Dernière réforme importante : celle de l’armée. Les écoles militaires sont désormais ouvertes aux roturiers. En 1874, le comte Dimitri Milioutine, ministre de la Guerre, instaure un service militaire obligatoire de 6 ans, tout en interdisant les peines corporelles.

Chèque utilisé par le gouvernement des États-Unis pour l'achat de l'Alaska.

En matière géopolitique, Alexandre II, rebuté par l'échec de Crimée, se rabat dans un premier temps sur l'Orient et l’Extrême-Orient. Le traité d’Aïgoun (1858) et la Convention de Pékin (1860) repousse la frontière avec la Chine aux fleuves Amour et Oussouri. La Russie annexe la Mandchourie extérieure et fonde le port de Vladivostok, clé de l'Orient. Elle acquiert aussi la presqu'île de Sakhaline. Enfin, jugeant l’Alaska trop difficile à défendre et à coloniser, le tsar préfère vendre le territoire aux États-Unis pour 7 millions de dollars en 1867.

En 1864, les Russes achèvent la conquête du Caucase en annexant la Circassie après plus d’un siècle de guerre. Celle-ci va s’entacher d’un nettoyage ethnique des populations musulmanes qui par milliers sont expulsées dans l’empire ottoman, pour laisser place nette aux colons.

Cependant, un soulèvement polonais en 1861-1863 aigrit une nouvelle fois les relations  entre Russes et Occidentaux. En juin 1862, le grand-duc Constantin, frère du tsar et vice-roi de Pologne, échappe à un attentat. En janvier 1863, les Polonais se soulèvent et revendiquent leur indépendance. Une fois encore, l’armée du tsar écrase violemment le mouvement. S’ensuit une répression impitoyable en août 1864. On recense 400 exécutions, 2 500 condamnations aux travaux forcés et 20 000 déportations. Moscou engage qui plus est la russification du pays. Celui-ci perd son autonomie et jusqu’à son nom. Il devient le « territoire de la Vistule ».

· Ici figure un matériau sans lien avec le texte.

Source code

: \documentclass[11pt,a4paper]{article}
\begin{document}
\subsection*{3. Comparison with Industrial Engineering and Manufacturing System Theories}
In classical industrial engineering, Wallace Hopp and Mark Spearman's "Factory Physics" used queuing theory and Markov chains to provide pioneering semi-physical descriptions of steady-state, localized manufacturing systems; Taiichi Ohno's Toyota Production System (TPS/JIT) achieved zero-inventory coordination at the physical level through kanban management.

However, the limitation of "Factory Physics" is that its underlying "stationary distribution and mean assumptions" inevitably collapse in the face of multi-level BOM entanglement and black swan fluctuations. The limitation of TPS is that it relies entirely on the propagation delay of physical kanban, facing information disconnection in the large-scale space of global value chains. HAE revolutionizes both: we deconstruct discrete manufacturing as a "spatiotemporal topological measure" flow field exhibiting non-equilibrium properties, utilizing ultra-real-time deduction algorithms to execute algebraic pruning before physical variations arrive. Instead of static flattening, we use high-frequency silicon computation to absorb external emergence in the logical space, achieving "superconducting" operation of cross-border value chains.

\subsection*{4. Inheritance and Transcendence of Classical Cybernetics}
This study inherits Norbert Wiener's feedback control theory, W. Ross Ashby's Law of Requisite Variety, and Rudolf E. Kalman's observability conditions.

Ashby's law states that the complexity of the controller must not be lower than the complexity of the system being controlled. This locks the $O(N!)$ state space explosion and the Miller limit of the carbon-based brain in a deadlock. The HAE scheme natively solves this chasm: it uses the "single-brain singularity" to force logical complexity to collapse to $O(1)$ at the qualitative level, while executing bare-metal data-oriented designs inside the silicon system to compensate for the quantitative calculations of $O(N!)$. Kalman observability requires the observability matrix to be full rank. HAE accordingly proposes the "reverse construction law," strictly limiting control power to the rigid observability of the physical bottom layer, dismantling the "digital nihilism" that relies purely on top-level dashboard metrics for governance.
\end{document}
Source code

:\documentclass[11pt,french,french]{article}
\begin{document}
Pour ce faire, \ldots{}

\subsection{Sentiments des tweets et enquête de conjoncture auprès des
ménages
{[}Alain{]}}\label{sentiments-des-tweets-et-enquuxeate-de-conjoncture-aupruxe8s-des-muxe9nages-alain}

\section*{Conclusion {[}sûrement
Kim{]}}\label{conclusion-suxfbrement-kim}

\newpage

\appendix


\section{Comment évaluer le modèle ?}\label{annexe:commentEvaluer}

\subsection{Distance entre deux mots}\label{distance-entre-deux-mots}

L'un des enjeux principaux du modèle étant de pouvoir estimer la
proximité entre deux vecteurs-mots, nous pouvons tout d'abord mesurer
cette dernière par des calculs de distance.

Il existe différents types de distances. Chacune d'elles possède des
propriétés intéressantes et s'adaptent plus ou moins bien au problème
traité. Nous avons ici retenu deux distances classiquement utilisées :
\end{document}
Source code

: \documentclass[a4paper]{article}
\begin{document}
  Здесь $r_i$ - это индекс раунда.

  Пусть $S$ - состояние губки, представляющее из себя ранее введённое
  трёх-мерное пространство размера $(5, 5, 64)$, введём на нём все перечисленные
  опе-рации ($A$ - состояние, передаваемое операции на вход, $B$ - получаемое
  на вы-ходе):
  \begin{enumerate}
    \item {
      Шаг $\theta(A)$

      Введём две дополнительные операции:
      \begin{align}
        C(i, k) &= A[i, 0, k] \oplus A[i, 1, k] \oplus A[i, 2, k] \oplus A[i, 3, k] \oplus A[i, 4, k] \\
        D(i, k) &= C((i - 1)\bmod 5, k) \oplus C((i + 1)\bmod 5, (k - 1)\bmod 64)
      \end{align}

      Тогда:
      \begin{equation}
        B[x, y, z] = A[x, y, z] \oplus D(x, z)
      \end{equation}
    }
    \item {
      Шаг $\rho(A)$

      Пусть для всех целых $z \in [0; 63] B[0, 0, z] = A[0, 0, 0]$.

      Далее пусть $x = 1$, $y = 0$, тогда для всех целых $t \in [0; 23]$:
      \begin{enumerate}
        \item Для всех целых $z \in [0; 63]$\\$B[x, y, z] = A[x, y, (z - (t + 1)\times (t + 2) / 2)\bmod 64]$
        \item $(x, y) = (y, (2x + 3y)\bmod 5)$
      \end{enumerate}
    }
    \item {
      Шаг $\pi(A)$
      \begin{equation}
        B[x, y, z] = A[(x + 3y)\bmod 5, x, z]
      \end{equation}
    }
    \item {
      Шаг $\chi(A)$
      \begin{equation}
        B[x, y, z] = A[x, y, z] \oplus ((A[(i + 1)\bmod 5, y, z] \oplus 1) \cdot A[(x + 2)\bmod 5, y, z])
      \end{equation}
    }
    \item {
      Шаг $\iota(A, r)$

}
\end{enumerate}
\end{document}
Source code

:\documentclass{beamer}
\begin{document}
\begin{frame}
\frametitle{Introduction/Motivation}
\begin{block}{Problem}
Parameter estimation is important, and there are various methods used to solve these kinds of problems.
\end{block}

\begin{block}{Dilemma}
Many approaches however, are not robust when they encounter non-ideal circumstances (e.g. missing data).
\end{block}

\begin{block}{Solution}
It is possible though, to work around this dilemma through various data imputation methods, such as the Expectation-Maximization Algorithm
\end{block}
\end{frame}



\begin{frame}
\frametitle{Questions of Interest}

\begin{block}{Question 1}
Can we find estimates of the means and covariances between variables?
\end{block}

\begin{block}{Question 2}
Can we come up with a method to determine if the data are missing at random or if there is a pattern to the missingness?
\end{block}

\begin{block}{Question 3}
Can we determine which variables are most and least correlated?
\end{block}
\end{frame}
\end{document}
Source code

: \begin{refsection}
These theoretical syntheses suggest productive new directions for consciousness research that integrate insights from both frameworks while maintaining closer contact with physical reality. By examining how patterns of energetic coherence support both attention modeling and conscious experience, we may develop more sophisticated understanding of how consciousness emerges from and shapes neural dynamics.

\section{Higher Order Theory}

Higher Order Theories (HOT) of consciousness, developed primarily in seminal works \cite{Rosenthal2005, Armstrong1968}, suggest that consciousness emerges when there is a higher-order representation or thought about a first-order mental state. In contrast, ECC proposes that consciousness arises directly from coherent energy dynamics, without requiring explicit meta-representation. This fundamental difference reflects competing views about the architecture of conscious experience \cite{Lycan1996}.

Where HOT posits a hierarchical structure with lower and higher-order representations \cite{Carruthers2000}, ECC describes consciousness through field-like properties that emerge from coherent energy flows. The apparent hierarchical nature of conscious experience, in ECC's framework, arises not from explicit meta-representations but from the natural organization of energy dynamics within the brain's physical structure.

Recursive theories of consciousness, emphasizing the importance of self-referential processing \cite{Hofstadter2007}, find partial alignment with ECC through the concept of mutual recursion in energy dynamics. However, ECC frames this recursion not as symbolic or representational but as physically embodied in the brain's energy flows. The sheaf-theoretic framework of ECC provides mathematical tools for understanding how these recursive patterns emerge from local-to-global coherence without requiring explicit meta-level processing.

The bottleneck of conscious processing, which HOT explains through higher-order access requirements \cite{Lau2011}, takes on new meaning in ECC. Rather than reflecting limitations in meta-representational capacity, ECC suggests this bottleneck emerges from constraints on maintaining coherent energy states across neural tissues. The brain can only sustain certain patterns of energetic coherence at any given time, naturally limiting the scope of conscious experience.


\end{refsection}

En octobre 1870, suite à la défaite de la France face à la Prusse, Gortchakov déclare ne plus être lié par le traité de Paris concernant la démilitarisation de la mer Noire. Bismarck réintègre alors la Russie dans le concert européen en l’associant en 1873 à un système d’alliance avec l’Allemagne et l’Autriche-Hongrie. Mais en 1876, les paysans de Bosnie-Herzégovine se révoltent contre leurs seigneurs musulmans. En Bulgarie, d’autres révoltes de paysans chrétiens sont réprimées par des irréguliers, les « Bachi-Bouzouks ».

Le tsar, bien que pacifique, est poussé à intervenir par une opinion publique acquise au panslavisme. Il déclare la guerre à la Turquie le 24 avril 1877. Le jour même, la Moldavie et la Valachie proclament leur indépendance. Les Ottomans sont bousculés par 300 000 soldats russes dans les Balkans et 200 000 dans le Caucase. Le 29 janvier 1878, les Russes entrent à Andrinople. Ils croient tenir enfin « Tsarigrad » (Constantinople) ! Le conflit tourne à l’avantage des Russes qui s’emparent d’Andrinople.

Le traité de San Stefano de mars 1878 donne l’indépendance à la Roumanie, la Serbie et au Monténégro tandis que Saint-Pétersbourg récupère la Bessarabie méridionale et une partie de l’Arménie turque. Mais l'accord suscite l’opposition des Occidentaux. Ces derniers ne veulent pas d’une « Grande Bulgarie » vassale de la Russie. Finalement, un compromis sera trouvé trois mois plus tard par le congrès de Berlin, sous l'égide de Bismarck, avec l'Autriche-Hongrie et l’Angleterre. Cet épisode met fin à l’éphémère Entente des trois empereurs.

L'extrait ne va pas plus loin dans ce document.